“I must have caused you considerable outlay, one way and another,” he said. “I want to defray that, Bassett, as soon as I've figured out some way to get at my bank account.”
Bassett jerked out a pillow and thumped it.
“Forget it.” Then he grinned. “You can fix that when you get your estate, old man. Buy a newspaper and let me run it!”
He bent over the davenport and put the pillow in place. “All you'll have to do is to establish your identity. The institutions that got it had to give bond. I hope you're not too long for this bed.”
But he looked up at Dick's silence, to see him looking at him with a faint air of amusement over his pipe.
“They're going to keep the money, Bassett.”
Bassett straightened and stared at him.
“Don't be a damned fool,” he protested. “It's your money. Don't tell me you're going to give it to suffering humanity. That sort of drivel makes me sick. Take it, give it away if you like, but for God's sake don't shirk your job.”
Dick got up and took a turn or two around the room. Then, after an old habit, he went to the window and stood looking out, but seeing nothing.

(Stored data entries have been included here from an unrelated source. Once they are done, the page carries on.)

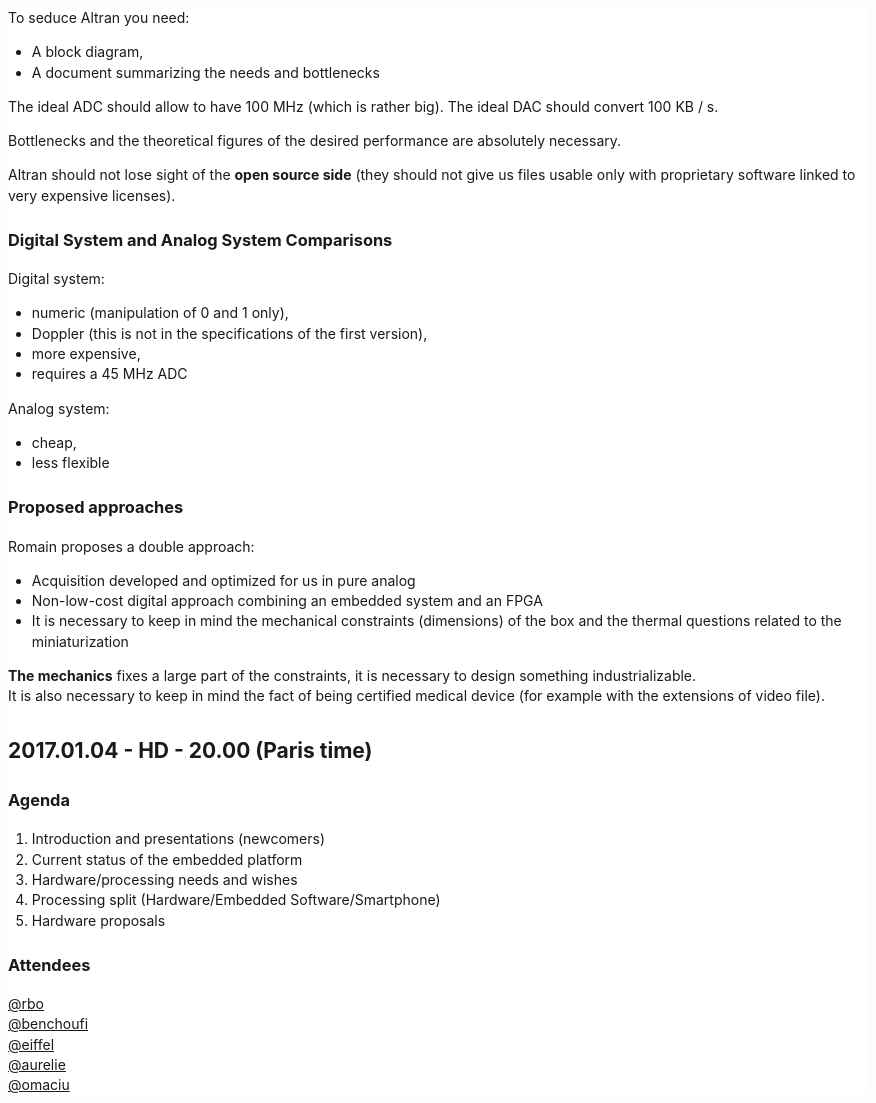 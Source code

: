 To seduce Altran you need:

* A block diagram,
* A document summarizing the needs and bottlenecks

The ideal ADC should allow to have 100 MHz \(which is rather big\). The ideal DAC should convert 100 KB / s.

Bottlenecks and the theoretical figures of the desired performance are absolutely necessary.

Altran should not lose sight of the **open source side** \(they should not give us files usable only with proprietary software linked to very expensive licenses\).

### Digital System and Analog System Comparisons

Digital system:

* numeric \(manipulation of 0 and 1 only\),
* Doppler \(this is not in the specifications of the first version\),
* more expensive,
* requires a 45 MHz ADC

Analog system:

* cheap,
* less flexible

### Proposed approaches

Romain proposes a double approach:

* Acquisition developed and optimized for us in pure analog
* Non-low-cost digital approach combining an embedded system and an FPGA
* It is necessary to keep in mind the mechanical constraints \(dimensions\) of the box and the thermal questions related to the miniaturization

**The mechanics** fixes a large part of the constraints, it is necessary to design something industrializable.  
It is also necessary to keep in mind the fact of being certified medical device \(for example with the extensions of video file\).

## 2017.01.04 - HD - 20.00 \(Paris time\)

### Agenda

1. Introduction and presentations \(newcomers\)
2. Current status of the embedded platform
3. Hardware/processing needs and wishes
4. Processing split \(Hardware/Embedded Software/Smartphone\)
5. Hardware proposals

### Attendees

[\@rbo](https://echopen.slack.com/team/rbo)  
[\@benchoufi](https://echopen.slack.com/team/benchoufi)  
[\@eiffel](https://echopen.slack.com/team/eiffel)  
[\@aurelie](https://echopen.slack.com/team/aurelie)  
[\@omaciu](https://echopen.slack.com/team/omaciu)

“It's not that, Bassett. I'm afraid of the accursed thing. I might talk a lot of rot about wanting to work with my hands. I wouldn't if I didn't have to, any more than the next fellow. I might fool myself, too, with thinking I could work better without any money worries. But I've got to remember this. It took work to make a man of me before, and it will take work to keep me going the way I intend to go, if I get my freedom.”